Iced - Page 70/165

Except enraged. That, I’m aware of all the time. It never diminishes, never stops. The blackouts where I lose chunks of time are getting more frequent, lasting longer.

She topples in the street. I throw myself from the roof, land on the balls of my feet, and gather her in my arms. Where was I when she needed me? Fucking another faceless woman. Trying to defuse the constant lust.

She feels so slight against my chest.

I’m not surprised to feel myself trembling. I’m touching my goddess.

“Och, lass, what’ve you done to yourself now?” I push hair from her face. There’s so much blood that I can’t see what’s causing it. How is she even walking? It makes me crazy that she’s in this city, without a guardian or consort, always getting into trouble. I want to lock her up somewhere I can keep her safe forever. Someplace white and shining and beautiful, where nothing ever goes wrong.

Her brain has more muscles than her body, and less sense. Her passion for life pushes her limbs further than they were meant to go.
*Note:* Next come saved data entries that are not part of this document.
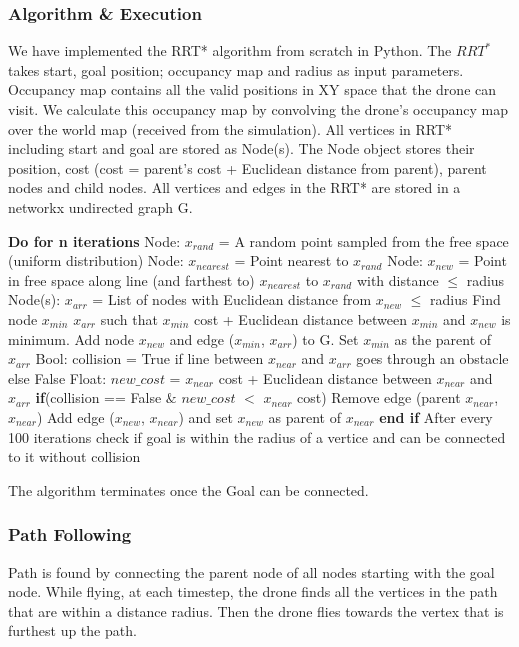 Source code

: \subsubsection{Algorithm \& Execution}
We have implemented the RRT* algorithm from scratch in Python.
The $RRT^*$ takes start, goal position; occupancy map and radius as input parameters.
Occupancy map contains all the valid positions in XY space that the drone can visit.
We calculate this occupancy map by convolving the drone's occupancy map over the world map (received from the simulation).
All vertices in RRT* including start and goal are stored as Node(s).
The Node object stores their position, cost (cost = parent's cost + Euclidean distance from parent), parent nodes and child nodes.
All vertices and edges in the RRT* are stored in a networkx\cite{SciPyProceedings_11} undirected graph G.
\begin{algorithmic}[1]
    \State \textbf{Do for n iterations}
    \State Node: $x_{rand}$ = A random point sampled from the free space (uniform distribution)
    \State Node: $x_{nearest}$ = Point nearest to $x_{rand}$
    \State Node: $x_{new}$ = Point in free space along line (and farthest to) $x_{nearest}$ to $x_{rand}$ with distance $\leq$ radius
    \State Node(s): $x_{arr}$ = List of nodes with Euclidean distance from $x_{new}$ $\leq$ radius
    \State Find node $x_{min}$ \in $x_{arr}$ such that $x_{min}$ cost + Euclidean distance between $x_{min}$ and $x_{new}$ is minimum.
    \State Add node $x_{new}$ and edge ($x_{min}$, $x_{arr}$) to G. Set $x_{min}$ as the parent of $x_{arr}$
    \State Bool: collision = True if line between $x_{near}$ and $x_{arr}$ goes through an obstacle else False
    \State Float: $new\_cost$ = $x_{near}$ cost + Euclidean distance between $x_{near}$ and $x_{arr}$
    \State \textbf{if}(collision == False $\&$ $new\_cost$ $<$ $x_{near}$ cost)
    \State\hspace{\algorithmicindent} Remove edge (parent $x_{near}$, $x_{near}$)
    \State\hspace{\algorithmicindent} Add edge ($x_{new}$, $x_{near}$) and set $x_{new}$ as parent of $x_{near}$
    \State \textbf{end if}
    \EndFor
    \State After every 100 iterations check if goal is within the radius of a vertice and can be connected to it without collision
\end{algorithmic}
The algorithm terminates once the Goal can be connected.
\subsubsection{Path Following}
Path is found by connecting the parent node of all nodes starting with the goal node.
While flying, at each timestep, the drone finds all the vertices in the path that are within a distance radius.
Then the drone flies towards the vertex that is furthest up the path.
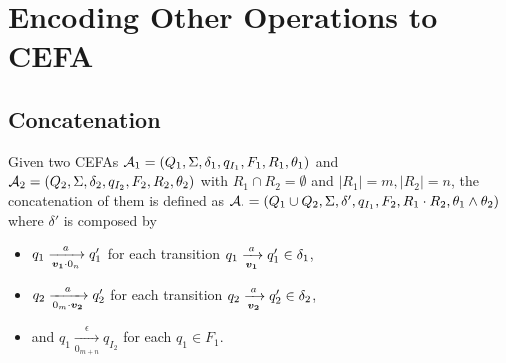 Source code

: \section{Encoding Other Operations to CEFA}

\subsection{Concatenation}\label{subsec:con}
Given two CEFAs $\mathcal{A}_1 = (Q_1, \Sigma, \delta_1, q_{I_1}, F_1, R_1, \theta_1)$ and $\mathcal{A}_2 = (Q_2, \Sigma, \delta_2, q_{I_2}, F_2, R_2, \theta_2)$ with $R_1\cap R_2= \emptyset$ and $|R_1|=m,|R_2|=n$, the concatenation of them is defined as $\mathcal{A}_{\cdot}=(Q_1\cup Q_2, \Sigma, \delta', q_{I_1}, F_2, R_1\cdot R_2, \theta_1\wedge\theta_2)$ where $\delta'$ is composed by
\begin{itemize}
  \item $q_1\xrightarrow[\myvec{v_1}\cdot 0_n]{a} q_1'$ for each transition $q_1\xrightarrow[\myvec{v_1}]{a} q_1' \in \delta_1$,
  \item $q_2\xrightarrow[0_m\cdot\myvec{v_2}]{a} q_2'$ for each transition $q_2\xrightarrow[\myvec{v_2}]{a} q_2' \in \delta_2$,
  \item and $q_1\xrightarrow[0_{m+n}]{\epsilon} q_{I_2}$ for each $q_1\in F_1$.
\end{itemize}
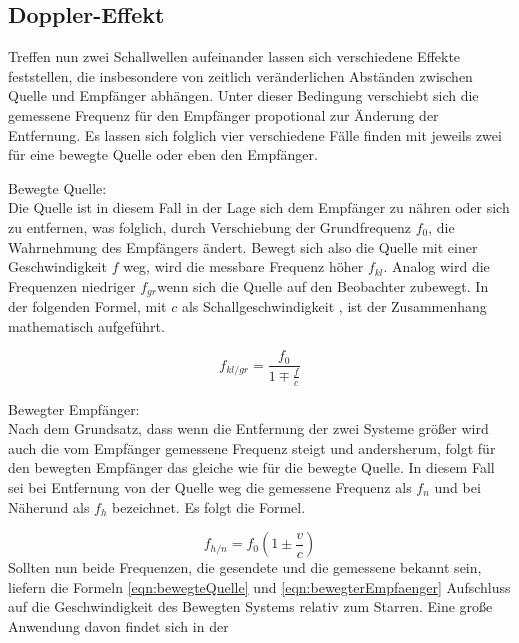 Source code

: \subsection{Doppler-Effekt}
Treffen nun zwei Schallwellen aufeinander lassen sich verschiedene Effekte feststellen, die insbesondere von zeitlich veränderlichen
Abständen zwischen Quelle und Empfänger abhängen. Unter dieser Bedingung verschiebt sich die gemessene Frequenz für den Empfänger 
propotional zur Änderung der Entfernung. 
Es lassen sich folglich vier verschiedene Fälle finden mit jeweils zwei für eine bewegte Quelle oder eben den Empfänger.
\begin{description}
    \item Bewegte Quelle: \\
    Die Quelle ist in diesem Fall in der Lage sich dem Empfänger zu nähren oder sich zu entfernen, was folglich, durch Verschiebung der Grundfrequenz $f_0$,
    die Wahrnehmung des Empfängers ändert. Bewegt sich also die Quelle mit einer Geschwindigkeit $f$ weg, wird die messbare Frequenz höher $f_{kl}$. Analog wird die Frequenzen
    niedriger $f_{gr}$wenn sich die Quelle auf den Beobachter zubewegt. In der folgenden Formel, mit $c$ als Schallgeschwindigkeit
    \cite{...}, ist der Zusammenhang mathematisch aufgeführt.
\end{description}
\begin{equation}
    \label{eqn:bewegteQuelle}
    f_{kl/gr} = \frac{f_0}{1 \mp \frac{f}{c}}
\end{equation}
\begin{description}
    \item Bewegter Empfänger: \\
    Nach dem Grundsatz, dass wenn die Entfernung der zwei Systeme größer wird auch die vom Empfänger gemessene Frequenz steigt und andersherum,
    folgt für den bewegten Empfänger das gleiche wie für die bewegte Quelle. In diesem Fall sei bei Entfernung von der Quelle weg die gemessene 
    Frequenz als $f_n$ und bei Näherund als $f_h$ bezeichnet. Es folgt die Formel.
\end{description}
\begin{equation}
    \label{eqn:bewegterEmpfaenger}
    f_{h/n} = f_0 \left ( 1 \pm \frac{v}{c} \right )
\end{equation}
Sollten nun beide Frequenzen, die gesendete und die gemessene bekannt sein, liefern die Formeln \eqref{eqn:bewegteQuelle} und \eqref{eqn:bewegterEmpfaenger}
Aufschluss auf die Geschwindigkeit des Bewegten Systems relativ zum Starren. Eine große Anwendung davon findet sich in der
She’s going to burn herself to ash if she doesn’t find someone or something that takes her all the way down to ground zero and recharges her. She needs to crash as hard as she lives or she’ll die young. I can’t stand the thought of her dying. If I knew how, I would make her Fae so she would never die. Doesn’t matter that I hate being it myself, or that she would, too. Immortality is immortality.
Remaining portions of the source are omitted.